**Assigned task**
Somewhere below is a line with "global variables RomeX, RomeY, RomeA, RomeB" and, later, a line with "The creation of"; repeat those two lines and all the lines between them, exactly as they are.

**Input data**

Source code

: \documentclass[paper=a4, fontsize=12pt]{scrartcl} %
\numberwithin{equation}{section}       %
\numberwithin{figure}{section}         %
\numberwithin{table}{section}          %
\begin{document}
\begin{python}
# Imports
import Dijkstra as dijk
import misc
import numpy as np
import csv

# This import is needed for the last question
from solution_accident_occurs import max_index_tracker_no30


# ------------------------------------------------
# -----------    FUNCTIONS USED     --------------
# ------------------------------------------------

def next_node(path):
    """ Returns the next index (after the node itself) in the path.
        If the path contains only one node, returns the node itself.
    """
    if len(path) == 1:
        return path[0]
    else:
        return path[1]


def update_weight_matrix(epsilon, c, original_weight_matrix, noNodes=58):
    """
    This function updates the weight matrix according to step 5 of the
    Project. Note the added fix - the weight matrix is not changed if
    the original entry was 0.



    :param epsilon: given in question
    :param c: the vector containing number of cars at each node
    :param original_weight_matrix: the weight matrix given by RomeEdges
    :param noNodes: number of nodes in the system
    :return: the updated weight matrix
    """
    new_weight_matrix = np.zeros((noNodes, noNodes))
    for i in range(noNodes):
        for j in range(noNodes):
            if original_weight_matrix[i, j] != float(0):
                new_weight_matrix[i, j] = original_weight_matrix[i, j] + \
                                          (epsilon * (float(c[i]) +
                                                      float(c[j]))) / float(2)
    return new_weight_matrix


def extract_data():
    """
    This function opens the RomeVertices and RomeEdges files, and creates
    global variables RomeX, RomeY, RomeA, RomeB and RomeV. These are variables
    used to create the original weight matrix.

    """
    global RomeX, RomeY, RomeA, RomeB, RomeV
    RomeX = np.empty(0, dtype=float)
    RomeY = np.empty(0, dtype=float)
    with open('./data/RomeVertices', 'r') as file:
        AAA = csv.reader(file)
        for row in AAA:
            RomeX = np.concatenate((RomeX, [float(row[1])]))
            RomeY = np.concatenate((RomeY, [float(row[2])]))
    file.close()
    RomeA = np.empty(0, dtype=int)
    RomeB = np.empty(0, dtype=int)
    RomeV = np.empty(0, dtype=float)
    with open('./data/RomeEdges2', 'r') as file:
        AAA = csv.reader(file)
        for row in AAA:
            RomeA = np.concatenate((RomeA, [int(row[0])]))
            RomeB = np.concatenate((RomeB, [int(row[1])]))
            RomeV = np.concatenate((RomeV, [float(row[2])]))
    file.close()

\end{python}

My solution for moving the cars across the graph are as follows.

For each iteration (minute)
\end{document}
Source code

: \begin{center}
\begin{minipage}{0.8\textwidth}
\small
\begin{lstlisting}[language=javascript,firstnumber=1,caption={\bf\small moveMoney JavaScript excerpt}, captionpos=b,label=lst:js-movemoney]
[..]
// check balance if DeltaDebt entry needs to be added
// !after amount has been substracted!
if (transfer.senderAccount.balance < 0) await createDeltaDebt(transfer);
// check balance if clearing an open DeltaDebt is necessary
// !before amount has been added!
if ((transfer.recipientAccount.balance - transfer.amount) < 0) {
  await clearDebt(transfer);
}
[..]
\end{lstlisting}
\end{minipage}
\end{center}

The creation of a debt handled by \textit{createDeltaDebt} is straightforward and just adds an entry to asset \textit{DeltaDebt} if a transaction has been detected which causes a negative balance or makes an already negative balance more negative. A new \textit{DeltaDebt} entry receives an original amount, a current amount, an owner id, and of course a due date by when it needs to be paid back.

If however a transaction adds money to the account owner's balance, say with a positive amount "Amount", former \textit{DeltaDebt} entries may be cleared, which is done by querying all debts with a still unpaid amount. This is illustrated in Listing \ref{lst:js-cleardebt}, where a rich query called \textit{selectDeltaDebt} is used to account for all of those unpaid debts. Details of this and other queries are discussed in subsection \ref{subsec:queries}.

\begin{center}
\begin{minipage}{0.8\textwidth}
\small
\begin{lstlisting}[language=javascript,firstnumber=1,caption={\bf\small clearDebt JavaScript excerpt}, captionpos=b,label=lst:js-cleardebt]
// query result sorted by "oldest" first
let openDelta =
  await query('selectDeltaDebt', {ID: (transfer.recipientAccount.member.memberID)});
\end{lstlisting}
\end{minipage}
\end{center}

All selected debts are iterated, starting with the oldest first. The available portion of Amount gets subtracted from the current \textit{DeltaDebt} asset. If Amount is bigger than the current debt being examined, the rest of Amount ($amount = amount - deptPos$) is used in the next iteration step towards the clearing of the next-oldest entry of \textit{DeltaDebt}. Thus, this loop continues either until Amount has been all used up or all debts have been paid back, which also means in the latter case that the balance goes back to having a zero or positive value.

**Exercise result**
    global variables RomeX, RomeY, RomeA, RomeB and RomeV. These are variables
    used to create the original weight matrix.

    """
    global RomeX, RomeY, RomeA, RomeB, RomeV
    RomeX = np.empty(0, dtype=float)
    RomeY = np.empty(0, dtype=float)
    with open('./data/RomeVertices', 'r') as file:
        AAA = csv.reader(file)
        for row in AAA:
            RomeX = np.concatenate((RomeX, [float(row[1])]))
            RomeY = np.concatenate((RomeY, [float(row[2])]))
    file.close()
    RomeA = np.empty(0, dtype=int)
    RomeB = np.empty(0, dtype=int)
    RomeV = np.empty(0, dtype=float)
    with open('./data/RomeEdges2', 'r') as file:
        AAA = csv.reader(file)
        for row in AAA:
            RomeA = np.concatenate((RomeA, [int(row[0])]))
            RomeB = np.concatenate((RomeB, [int(row[1])]))
            RomeV = np.concatenate((RomeV, [float(row[2])]))
    file.close()

\end{python}

My solution for moving the cars across the graph are as follows.

For each iteration (minute)
\end{document}
Source code

: \begin{center}
\begin{minipage}{0.8\textwidth}
\small
\begin{lstlisting}[language=javascript,firstnumber=1,caption={\bf\small moveMoney JavaScript excerpt}, captionpos=b,label=lst:js-movemoney]
[..]
// check balance if DeltaDebt entry needs to be added
// !after amount has been substracted!
if (transfer.senderAccount.balance < 0) await createDeltaDebt(transfer);
// check balance if clearing an open DeltaDebt is necessary
// !before amount has been added!
if ((transfer.recipientAccount.balance - transfer.amount) < 0) {
  await clearDebt(transfer);
}
[..]
\end{lstlisting}
\end{minipage}
\end{center}

The creation of a debt handled by \textit{createDeltaDebt} is straightforward and just adds an entry to asset \textit{DeltaDebt} if a transaction has been detected which causes a negative balance or makes an already negative balance more negative. A new \textit{DeltaDebt} entry receives an original amount, a current amount, an owner id, and of course a due date by when it needs to be paid back.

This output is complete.